Our study has several limitations. First, deep learning is considered a black box. Although we can fit the AI algorithm based on deep learning, it is difficult to fully understand how the model predicts critical care. In addition, contrary to traditional methods, such as XGboost or CatBoost that can present uncertainty measures (e.g., 95% confidence interval), deep learning has greater difficulty in quantifying the uncertainty measures. In this paper, to describe the uncertainty information, we attempted to quantitatively measure the uncertainty as much as possible through bootstrapping [23]. In fact, recent attempts have been made to explain deep learning and measuring uncertainty, which will be our next area of study [36, 37]. Second, as this study was conducted in only two hospitals in Korea, it is necessary to validate the model for patients in EMSs in greater populations or other countries.

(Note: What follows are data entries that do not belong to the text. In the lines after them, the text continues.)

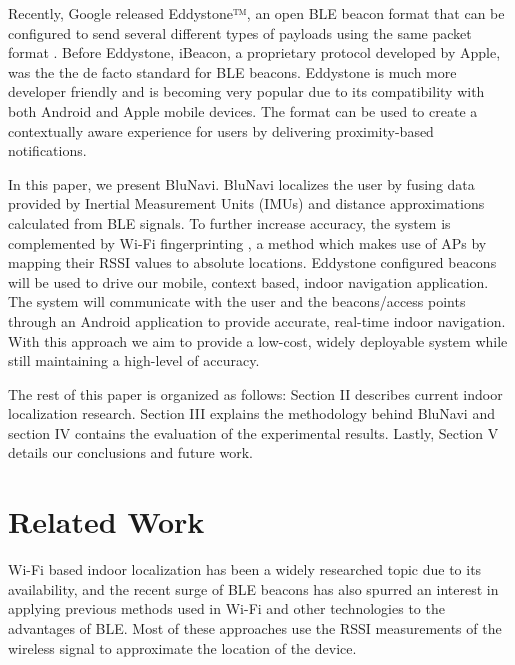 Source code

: \documentclass[conference]{IEEEtran}
\begin{document}
Recently, Google released Eddystone™, an open BLE beacon format that can be configured to send several different types of payloads using the same packet format \cite{Eddystone}. Before Eddystone, iBeacon, a proprietary protocol developed by Apple, was the the de facto standard for BLE beacons. Eddystone is much more developer friendly and is becoming very popular due to its compatibility with both Android and Apple mobile devices. The format can be used to create a contextually aware experience for users by delivering proximity-based notifications.

In this paper, we present BluNavi. BluNavi localizes the user by fusing data provided by Inertial Measurement Units (IMUs) and distance approximations calculated from BLE signals. To further increase accuracy, the system is complemented by Wi-Fi fingerprinting , a method which makes use of APs by mapping their RSSI values to absolute locations. Eddystone configured beacons will be used to drive our mobile, context based, indoor navigation application. The system will communicate with the user and the beacons/access points through an Android application to provide accurate, real-time indoor navigation. With this approach we aim to provide a low-cost, widely deployable system while still maintaining  a high-level of accuracy.

The rest of this paper is organized as follows: Section II describes current indoor localization research. Section III explains the methodology behind BluNavi and section IV contains the evaluation of the experimental results. Lastly, Section V details our conclusions and future work.


\section{Related Work}
Wi-Fi based indoor localization has been a widely researched topic due to its availability, and the recent surge of BLE beacons has also spurred an interest in applying previous methods used in Wi-Fi and other technologies to the advantages of BLE. Most of these approaches use the RSSI measurements of the wireless signal to approximate the location of the device.
\end{document}
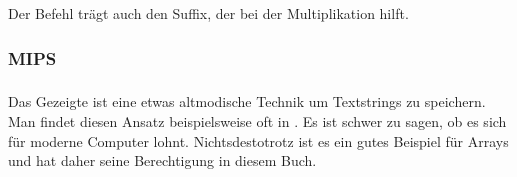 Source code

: Der \ADD Befehl trägt auch den \LSL Suffix, der bei der Multiplikation hilft.

\subsubsection{MIPS}


\subsubsection{\Conclusion{}}
Das Gezeigte ist eine etwas altmodische Technik um Textstrings zu speichern.
Man findet diesen Ansatz beispielsweise oft in \orcale.
Es ist schwer zu sagen, ob es sich für moderne Computer lohnt.
Nichtsdestotrotz ist es ein gutes Beispiel für Arrays und hat daher seine Berechtigung in diesem Buch.

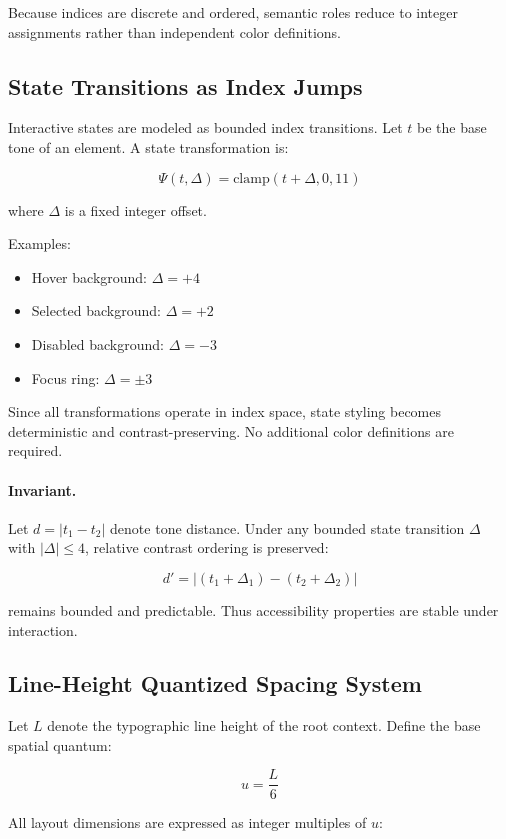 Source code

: Because indices are discrete and ordered,
semantic roles reduce to integer assignments rather than
independent color definitions.

\subsection{State Transitions as Index Jumps}

Interactive states are modeled as bounded index transitions.
Let $t$ be the base tone of an element. A state transformation is:

\[
\Psi(t, \Delta) = \text{clamp}(t + \Delta, 0, 11)
\]

where $\Delta$ is a fixed integer offset.

Examples:

\begin{itemize}
    \item Hover background: $\Delta = +4$
    \item Selected background: $\Delta = +2$
    \item Disabled background: $\Delta = -3$
    \item Focus ring: $\Delta = \pm 3$
\end{itemize}

Since all transformations operate in index space,
state styling becomes deterministic and contrast-preserving.
No additional color definitions are required.

\paragraph{Invariant.}

Let $d = |t_1 - t_2|$ denote tone distance.
Under any bounded state transition $\Delta$ with
$|\Delta| \leq 4$, relative contrast ordering is preserved:

\[
d' = |(t_1 + \Delta_1) - (t_2 + \Delta_2)|
\]

remains bounded and predictable.
Thus accessibility properties are stable under interaction.

\subsection{Line-Height Quantized Spacing System}

Let $L$ denote the typographic line height of the root context.
Define the base spatial quantum:

\[
u = \frac{L}{6}
\]

All layout dimensions are expressed as integer multiples of $u$:

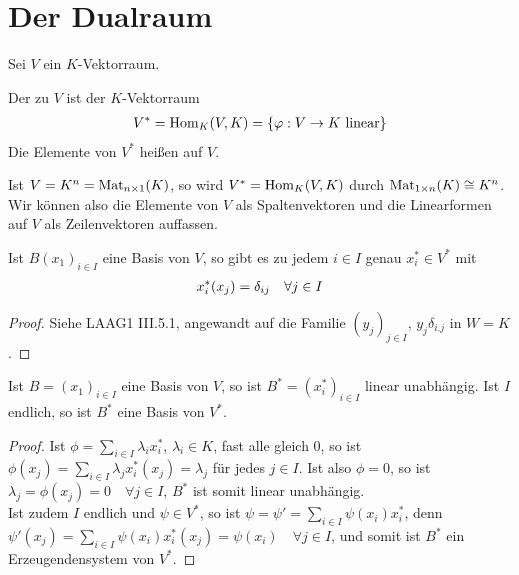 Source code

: \section{Der Dualraum}

Sei $V$ ein $K$-Vektorraum.

\begin{definition}[Dualraum]
	Der  zu $V$ ist der $K$-Vektorraum
	\begin{align}
		V^*=\operatorname{Hom}_K(V,K)=\{\varphi:V\to K\text{ linear}\}\notag
	\end{align}
	Die Elemente von $V^*$ heißen  auf $V$.
\end{definition}

\begin{example}
	Ist $V=K^n=\operatorname{Mat}_{n\times 1}(K)$, so wird $V^*=\operatorname{Hom}_K(V,K)$ durch $\operatorname{Mat}_{1\times n}(K)\cong K^n$. Wir können also die Elemente von $V$ als Spaltenvektoren und die Linearformen auf $V$ als Zeilenvektoren auffassen.
\end{example}

\begin{lemma}
	Ist $B(x_1)_{i\in I}$ eine Basis von $V$, so gibt es zu jedem $i\in I$ genau $x_i^*\in V^*$ mit 
	\begin{align}
		x_i^*(x_j)=\delta_{ij}\quad\forall j\in I\notag
	\end{align}
\end{lemma}
\begin{proof}
	Siehe LAAG1 III.5.1, angewandt auf die Familie $(y_j)_{j\in I}$, $y_j\delta_{i.j}$ in $W=K$. %
\end{proof}

\begin{proposition}
	Ist $B=(x_1)_{i\in I}$ eine Basis von $V$, so ist $B^*=(x_i^*)_{i\in I}$ linear unabhängig. Ist $I$ endlich, so ist $B^*$ eine Basis von $V^*$.
\end{proposition}
\begin{proof}
	Ist $\phi=\sum_{i\in I} \lambda_ix_i^*$, $\lambda_i\in K$, fast alle gleich 0, so ist $\phi(x_j)=\sum_{i\in I} \lambda_j x_i^*(x_j)=\lambda_j$ für jedes $j\in I$. Ist also $\phi=0$, so ist $\lambda_j=\phi(x_j)=0\quad\forall j\in I$, $B^*$ ist somit linear unabhängig. \\
	Ist zudem $I$ endlich und $\psi\in V^*$, so ist $\psi=\psi'=\sum_{i\in I} \psi(x_i)x_i^*$, denn $\psi'(x_j)=\sum_{i\in I} \psi(x_i)x_i^*(x_j)=\psi(x_i)\quad\forall j\in I$, und somit ist $B^*$ ein Erzeugendensystem von $V^*$.
\end{proof}

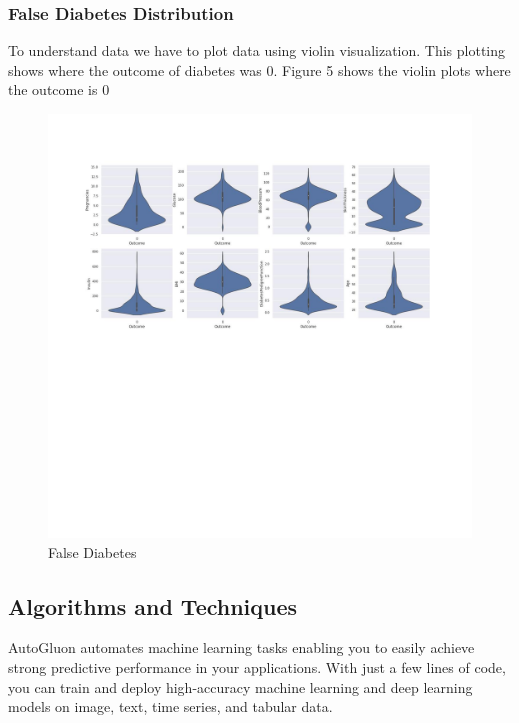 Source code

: \documentclass[
]{article}
\begin{document}
\hypertarget{false-diabetes-distribution}{%
\subsubsection{False Diabetes
Distribution}\label{false-diabetes-distribution}}

To understand data we have to plot data using violin visualization. This
plotting shows where the outcome of diabetes was 0. Figure 5 shows the
violin plots where the outcome is 0

\begin{figure}
\centering
\includegraphics{falsediab.jpg}
\caption{False Diabetes}
\end{figure}

\hypertarget{algorithms-and-techniques}{%
\subsection{Algorithms and Techniques}\label{algorithms-and-techniques}}

AutoGluon automates machine learning tasks enabling you to easily
achieve strong predictive performance in your applications. With just a
few lines of code, you can train and deploy high-accuracy machine
learning and deep learning models on image, text, time series, and
tabular data.
\end{document}
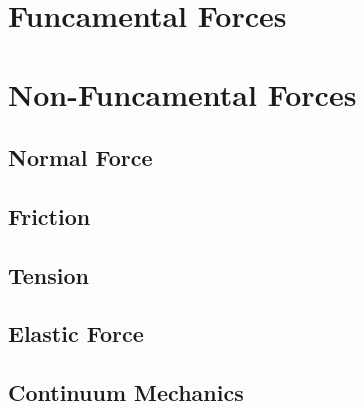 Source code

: \section{Funcamental Forces}
\section{Non-Funcamental Forces}
\subsection{Normal Force}
\subsection{Friction}
\subsection{Tension}
\subsection{Elastic Force}
\subsection{Continuum Mechanics}
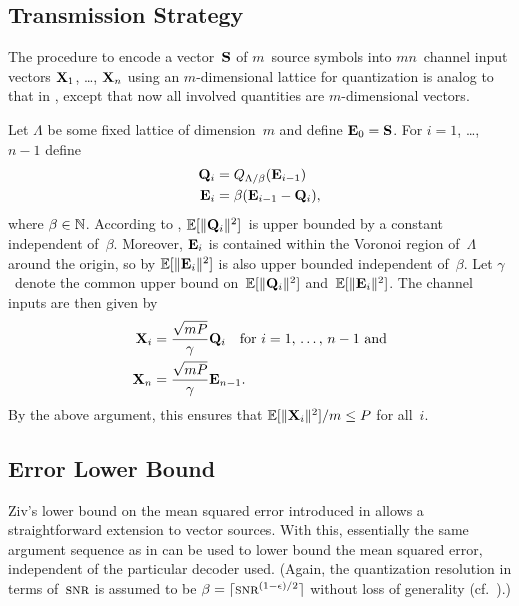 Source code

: \subsection{Transmission Strategy}

The procedure to encode a vector~$\S$ of $m$~source symbols into $mn$~channel
input vectors $\X_1$, \ldots, $\X_n$ using an $m$-dimensional lattice for
quantization is analog to that in , except that now all
involved quantities are $m$-dimensional vectors.

Let $\Lambda$ be some fixed lattice of dimension~$m$ and define $\Evc_0 = \S$.
For $i = 1$, \ldots, $n-1$ define
\begin{align}
  \Q_i &= \QLb(\Evc_{i-1})  \nonumber \\
  \Evc_i &= \beta ( \Evc_{i-1} - \Q_i), \label{eq:latticeQE}
\end{align}
where $\beta \in \NN$. According to , $\E[\|\Q_i\|^2]$~is
upper bounded by a constant independent of~$\beta$. Moreover, $\Evc_i$
is contained within the Voronoi region of~$\Lambda$ around the origin, so by
 $\E[\|\Evc_i\|^2]$ is also upper bounded independent
of~$\beta$. Let $\gamma$~denote the common upper bound on~$\E[\|\Q_i\|^2]$
and~$\E[\|\Evc_i\|^2]$.  The channel inputs are then given by
\begin{align*}
  \X_i &= \frac{\sqrt{mP}}{\gamma} \Q_i \quad \text{for $i = 1$, \dots, $n-1$
  and} \\
  \X_n &= \frac{\sqrt{mP}}{\gamma} \Evc_{n-1}.
\end{align*}
By the above argument, this ensures that $\E[\|\X_i\|^2]/m \le P$ for all~$i$.



\subsection{Error Lower Bound}

Ziv's lower bound on the mean squared error introduced in 
allows a straightforward extension to vector sources. With this, essentially the
same argument sequence as in  can be used to lower bound the
mean squared error, independent of the particular decoder used.  (Again,
the quantization resolution in terms of~$\snr$ is assumed to be $\beta = \lceil
\snr^{(1-\e)/2} \rceil$ without loss of generality (cf.~).)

We developed a high-performance algorithm by combining an AI algorithm and a conventional triage tool. Despite several limitations, deep learning achieved a high predictive performance in several medical domains. Further, the deep learning algorithm can be developed more easily than a machine learning method. Based on our methodologies and results, other researchers can develop algorithms for their own groups of patients and situations. Additionally, medical researchers could investigate the applicability and future development of deep learning in various domains of medicine. For example, using this algorithm, the need for the critical care of patients could be predicted during EMS situations, and the destination hospital could be optimized by considering the predicted critical care needs and hospital’s situation (e.g., ED overcrowding, ICU capacity, and critical care availability). Moreover, the predictor variables in this algorithm were simple and could be used via a wearable device and information from a patient or their family. Because of this, patients with severe underlying diseases could be monitored daily while they are living at home regarding their needs for critical care, and could be referred to hospital earlier if they exhibit deterioration.